We mourn the passing of Jim Marshall, (OBE, 88), founder of Marshall Amps.
Strangely enough, he was the reason I have a dog called Marshall (who dedicates his candidacy for president to Jim's memory).

Whenever you see a band, behind them are huge black amps with a white script logo that says Marshall.  They're positively iconic.  Every guitar player has played one.  Most of the famous guitar players use them.  In the movie Spinal Tap, they spawned the joke about the amps going to eleven, causing amp manufacturers to make their amps go to eleven (instead of ten - " was one louder").

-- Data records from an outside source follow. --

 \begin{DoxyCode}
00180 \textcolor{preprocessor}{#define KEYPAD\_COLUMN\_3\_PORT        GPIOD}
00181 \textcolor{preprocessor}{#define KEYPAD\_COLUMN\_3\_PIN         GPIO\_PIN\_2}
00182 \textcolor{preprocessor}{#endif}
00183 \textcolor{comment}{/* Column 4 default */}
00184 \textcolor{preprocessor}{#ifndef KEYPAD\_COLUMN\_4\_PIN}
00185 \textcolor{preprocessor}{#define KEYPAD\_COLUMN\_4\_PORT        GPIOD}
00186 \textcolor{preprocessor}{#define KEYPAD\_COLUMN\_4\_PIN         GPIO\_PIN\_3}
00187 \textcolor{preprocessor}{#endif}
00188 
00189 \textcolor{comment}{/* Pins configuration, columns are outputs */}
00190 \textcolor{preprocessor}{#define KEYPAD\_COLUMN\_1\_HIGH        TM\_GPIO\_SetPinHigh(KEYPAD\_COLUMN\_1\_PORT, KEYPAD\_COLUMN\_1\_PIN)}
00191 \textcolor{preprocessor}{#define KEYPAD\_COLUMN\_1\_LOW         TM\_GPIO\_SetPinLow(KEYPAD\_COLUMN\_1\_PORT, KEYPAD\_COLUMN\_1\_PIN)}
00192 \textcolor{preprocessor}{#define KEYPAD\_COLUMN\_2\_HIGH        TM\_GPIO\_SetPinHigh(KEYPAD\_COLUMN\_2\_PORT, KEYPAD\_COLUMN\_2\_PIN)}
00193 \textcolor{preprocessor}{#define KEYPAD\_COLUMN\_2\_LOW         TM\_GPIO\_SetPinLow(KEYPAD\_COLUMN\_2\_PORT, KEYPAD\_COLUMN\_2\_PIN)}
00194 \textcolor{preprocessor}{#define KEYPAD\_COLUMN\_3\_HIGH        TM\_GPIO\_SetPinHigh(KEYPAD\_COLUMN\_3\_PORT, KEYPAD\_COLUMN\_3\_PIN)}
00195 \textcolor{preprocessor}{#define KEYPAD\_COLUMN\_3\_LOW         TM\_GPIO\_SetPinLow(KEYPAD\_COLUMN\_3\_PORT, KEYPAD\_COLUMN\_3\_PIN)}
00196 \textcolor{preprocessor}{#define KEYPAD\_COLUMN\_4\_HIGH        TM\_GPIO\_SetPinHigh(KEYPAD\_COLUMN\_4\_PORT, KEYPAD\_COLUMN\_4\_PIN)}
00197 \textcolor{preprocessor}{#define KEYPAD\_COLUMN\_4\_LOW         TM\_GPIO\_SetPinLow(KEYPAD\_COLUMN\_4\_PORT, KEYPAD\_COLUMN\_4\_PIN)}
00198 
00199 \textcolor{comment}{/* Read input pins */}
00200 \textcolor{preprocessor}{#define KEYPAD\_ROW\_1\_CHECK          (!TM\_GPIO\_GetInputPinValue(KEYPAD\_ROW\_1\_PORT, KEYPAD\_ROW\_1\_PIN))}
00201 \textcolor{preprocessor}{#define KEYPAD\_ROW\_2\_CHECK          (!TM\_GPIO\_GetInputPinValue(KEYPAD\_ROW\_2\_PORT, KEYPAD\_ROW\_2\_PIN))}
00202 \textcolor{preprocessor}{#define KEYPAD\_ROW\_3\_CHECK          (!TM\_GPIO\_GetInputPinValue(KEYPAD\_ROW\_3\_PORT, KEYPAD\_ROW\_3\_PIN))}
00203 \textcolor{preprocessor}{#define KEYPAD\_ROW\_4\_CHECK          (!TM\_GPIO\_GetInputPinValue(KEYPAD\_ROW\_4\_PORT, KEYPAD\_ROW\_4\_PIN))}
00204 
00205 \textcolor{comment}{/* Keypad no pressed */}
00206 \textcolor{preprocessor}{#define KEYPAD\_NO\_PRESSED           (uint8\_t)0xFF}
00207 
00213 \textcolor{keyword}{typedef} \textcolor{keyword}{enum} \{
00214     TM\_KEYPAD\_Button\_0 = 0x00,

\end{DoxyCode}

Jim Marshall's most famous user was Jimi Hendrix, who Jim referred to as `putting us on the map'.  Jimi played his amps almost as much as his guitar.  Jim was a drummer who opened his own shop and decided to make amps, as Fenders were expensive to import and most local amps were under-powered.  Using the know-how of Ken Bran (I believe), Marshall put out his own amps.  The company went on to become huge, like their amps.  One of Jim's students was Mitch Mitchell, Jimi's drummer.

The stories of Jim were legend: the man was a gentleman.  There is a great story about Pete Townsend wanting a very high powered amp with eight twelve-inch speakers, which Marshall made for him.  Pete's poor roadies almost revolted.

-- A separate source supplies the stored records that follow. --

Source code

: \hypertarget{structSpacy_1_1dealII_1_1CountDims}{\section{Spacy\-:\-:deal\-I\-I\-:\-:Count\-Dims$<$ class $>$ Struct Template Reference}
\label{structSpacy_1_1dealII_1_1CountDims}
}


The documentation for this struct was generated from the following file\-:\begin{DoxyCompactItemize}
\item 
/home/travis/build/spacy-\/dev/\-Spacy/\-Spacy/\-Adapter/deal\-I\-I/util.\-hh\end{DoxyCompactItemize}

In the early days, there were only tubes (valves in the UK).  This served everyone well and continues to this day, although Marshall has ventured into solid state products and pedals.

Even the non-famous use the amps.  You know, like me.  I use my Marshall half-stack at all larger gigs.  The reason I don't use it at every gig is that I'm getting older and the amp is putting on weight.

[Cue wayback music]

It was the early eighties and I worked for a pro-audio house.  They had gotten a deal on a load of used Marshalls which had come off a UFO tour.  My job was to check out the load to make sure all of the amps worked.  Somewhere there's a picture of my guitar standing against ten full stacks of Marshalls.  It was a religious moment.

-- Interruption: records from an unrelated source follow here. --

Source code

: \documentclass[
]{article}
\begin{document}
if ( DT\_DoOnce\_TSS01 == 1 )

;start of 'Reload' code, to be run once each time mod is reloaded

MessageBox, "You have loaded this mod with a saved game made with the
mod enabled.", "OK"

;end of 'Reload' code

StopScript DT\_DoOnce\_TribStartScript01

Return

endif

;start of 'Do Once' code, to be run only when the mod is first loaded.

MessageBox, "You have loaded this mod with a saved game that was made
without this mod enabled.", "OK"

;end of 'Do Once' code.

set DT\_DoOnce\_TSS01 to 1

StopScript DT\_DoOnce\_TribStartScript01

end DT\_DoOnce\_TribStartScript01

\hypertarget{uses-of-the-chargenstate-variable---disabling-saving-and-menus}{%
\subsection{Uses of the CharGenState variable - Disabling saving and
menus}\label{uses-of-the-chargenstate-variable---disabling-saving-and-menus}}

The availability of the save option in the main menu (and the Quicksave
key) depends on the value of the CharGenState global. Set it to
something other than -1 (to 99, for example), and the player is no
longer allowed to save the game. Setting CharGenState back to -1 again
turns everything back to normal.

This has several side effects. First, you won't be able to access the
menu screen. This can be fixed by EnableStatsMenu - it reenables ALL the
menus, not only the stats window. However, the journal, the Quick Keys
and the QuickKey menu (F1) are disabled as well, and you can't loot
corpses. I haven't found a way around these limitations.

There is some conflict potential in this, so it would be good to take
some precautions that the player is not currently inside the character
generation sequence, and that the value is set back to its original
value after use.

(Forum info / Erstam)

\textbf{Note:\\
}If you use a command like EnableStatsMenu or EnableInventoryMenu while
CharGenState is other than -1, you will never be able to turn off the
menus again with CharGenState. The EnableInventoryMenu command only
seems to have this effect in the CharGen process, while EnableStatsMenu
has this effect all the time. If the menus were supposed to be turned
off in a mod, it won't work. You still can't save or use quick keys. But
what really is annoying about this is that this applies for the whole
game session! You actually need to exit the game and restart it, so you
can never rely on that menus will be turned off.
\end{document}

I took home a fifty watt half stack, simply because all guitar players needed a Marshall.  While examining a road case, I noticed there was a large, sprayed-over part that said PROPERTY OF ROBIN TROWER.  So my Marshall was used by UFO and at very least the road case was Robin Trower's.  It was a virtual brush with greatness.

Since it was a Marshall, it was way too loud for my parents' basement, as well as any show I played.  Since this was the eighties, there was only the Altair Attenuator and Scholz Power Soak available to lower the volume.  These devices became famous for blowing up amps.  I tried a Power Soak, which I referred to as Tone Soak and sold it quickly.

Since I can never leave anything alone, I opened the amp and installed a master volume control, which helped a little.  I read a lot on modifications and tried a few, resulting in a great sounding, gainy fifty watt amp.

I will own this amp long after I am not able to lift it anymore.  While I have plenty of other amps that I love (all with tubes), none will outdo the Marshall at what it does.  It was good enough for Jimi, Jeff Beck, Jimmy Page, Eric Clapton, Zappa, and it's good enough for me.